Wednesday, March 10, 2010

Is God's Love Fair? Ruminations on The Prodigal Son Story

My late aunt never had children, but she doted on her nephews and niece, and one of her principles was fairness.  If she gave something to one of us, she would make sure she gave something equivalent to all of us.  We always all got the same birthday check.  She was fair.

There is a lot to be commended about fairness. We taught it to our children, and children learn to spot unfairness pretty quickly. “That’s not fair!” can be heard on any playground, and rightfully so, since fairness is an important part of what makes any society workable, be it the small society of a school playground or the large one of a nation.  Laws should be fair.  Fairness is akin to justice, and the world would be a better place if there were more of it.  We all want our fair share, and resent it if our neighbor is getting more than his.

In my first congregation I once preached on the story of the rich man and the beggar, also called Dives and Lazarus, which is also (and only) in Luke (16:19-31).  My church treasurer, a hard working Maine Yankee, got me trapped at the door and said, why didn't Lazarus (the beggar) just go out and get a job?  Why should Dives have to help him?  “It isn't fair!”

Which is one of the reasons this week’s Gospel (Luke 15:11-32) is such a scandal to us.  It isn’t fair.  The older son played by the rules, and the prodigal didn’t.  Yet the Father loves them both, even if their deserving is unequal.
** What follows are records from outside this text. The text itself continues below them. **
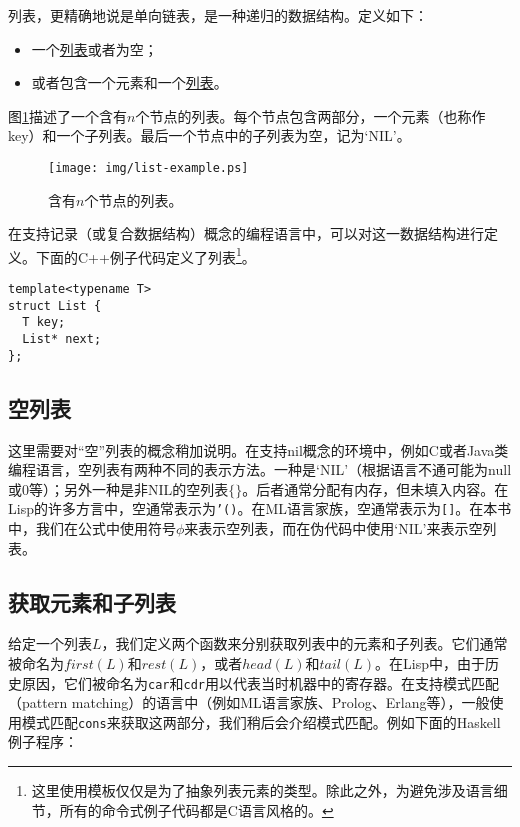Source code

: \documentclass[UTF8]{article}
\begin{document}
列表，更精确地说是单向链表，是一种递归的数据结构。定义如下：

\begin{itemize}
\item 一个\underline{列表}或者为空；
\item 或者包含一个元素和一个\underline{列表}。
\end{itemize}

图\ref{fig:list-example}描述了一个含有$n$个节点的列表。每个节点包含两部分，一个元素（也称作key）和一个子列表。最后一个节点中的子列表为空，记为‘NIL’。

\begin{figure}[htbp]
  \centering
  \texttt{[image: img/list-example.ps]}
  \caption{含有$n$个节点的列表。} \label{fig:list-example}
\end{figure}

在支持记录（或复合数据结构）概念的编程语言中，可以对这一数据结构进行定义。下面的C++例子代码定义了列表\footnote{这里使用模板仅仅是为了抽象列表元素的类型。除此之外，为避免涉及语言细节，所有的命令式例子代码都是C语言风格的。}。

\lstset{language=C++}
\begin{lstlisting}
template<typename T>
struct List {
  T key;
  List* next;
};
\end{lstlisting}

\subsection{空列表}

这里需要对“空”列表的概念稍加说明。在支持nil概念的环境中，例如C或者Java类编程语言，空列表有两种不同的表示方法。一种是‘NIL’（根据语言不通可能为null或0等）；另外一种是非NIL的空列表$\{ \}$。后者通常分配有内存，但未填入内容。在Lisp的许多方言中，空通常表示为\texttt{'()}。在ML语言家族，空通常表示为\texttt{[]}。在本书中，我们在公式中使用符号$\phi$来表示空列表，而在伪代码中使用‘NIL’来表示空列表。

\subsection{获取元素和子列表}

给定一个列表$L$，我们定义两个函数来分别获取列表中的元素和子列表。它们通常被命名为$first(L)$和$rest(L)$，或者$head(L)$和$tail(L)$。在Lisp中，由于历史原因，它们被命名为\texttt{car}和\texttt{cdr}用以代表当时机器中的寄存器\cite{SICP}。在支持模式匹配（pattern matching）的语言中（例如ML语言家族、Prolog、Erlang等），一般使用模式匹配\texttt{cons}来获取这两部分，我们稍后会介绍模式匹配。例如下面的Haskell例子程序：
\end{document}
Remember the parable of the workers in the vineyard?  Jesus says the ones who come late will get paid the same as the ones who worked all day.  “That’s not fair!”  Try explaining that policy to either union or management.

But in the divine economy it is all grace, which by definition is unfair because the recipient is undeserving.  “While we were still sinners Christ died for us.”  “That’s unfair!”  You bet it is, and it’s a good thing, too, because without that grace, who among us could stand?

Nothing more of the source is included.